[[ Source data open ]]

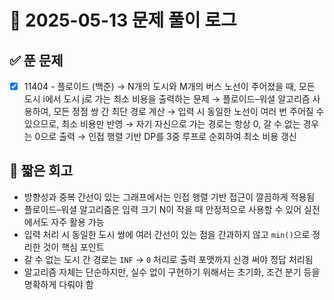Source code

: # 📅 2025-05-13 문제 풀이 로그

## ✅ 푼 문제

- [x] 11404 - 플로이드 (백준)
  → N개의 도시와 M개의 버스 노선이 주어졌을 때,
     모든 도시 i에서 도시 j로 가는 최소 비용을 출력하는 문제
  → 플로이드–워셜 알고리즘 사용하여, 모든 정점 쌍 간 최단 경로 계산
  → 입력 시 동일한 노선이 여러 번 주어질 수 있으므로, 최소 비용만 반영
  → 자기 자신으로 가는 경로는 항상 0, 갈 수 없는 경우는 0으로 출력
  → 인접 행렬 기반 DP를 3중 루프로 순회하여 최소 비용 갱신

## 🧠 짧은 회고

- 방향성과 중복 간선이 있는 그래프에서는 인접 행렬 기반 접근이 깔끔하게 적용됨
- 플로이드–워셜 알고리즘은 입력 크기 N이 작을 때 안정적으로 사용할 수 있어 실전에서도 자주 활용 가능
- 입력 처리 시 동일한 도시 쌍에 여러 간선이 있는 점을 간과하지 않고 `min()`으로 정리한 것이 핵심 포인트
- 갈 수 없는 도시 간 경로는 `INF` → `0` 처리로 출력 포맷까지 신경 써야 정답 처리됨
- 알고리즘 자체는 단순하지만, 실수 없이 구현하기 위해서는 초기화, 조건 분기 등을 명확하게 다뤄야 함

[[ Source data closed ]]

Exactly the lines from the start of the entries above through the line with "있으므로, 최소 비용만 반영" should be reproduced, and nothing else; drop the pictures.

Source code

: # 📅 2025-05-13 문제 풀이 로그

## ✅ 푼 문제

- [x] 11404 - 플로이드 (백준)
  → N개의 도시와 M개의 버스 노선이 주어졌을 때,
     모든 도시 i에서 도시 j로 가는 최소 비용을 출력하는 문제
  → 플로이드–워셜 알고리즘 사용하여, 모든 정점 쌍 간 최단 경로 계산
  → 입력 시 동일한 노선이 여러 번 주어질 수 있으므로, 최소 비용만 반영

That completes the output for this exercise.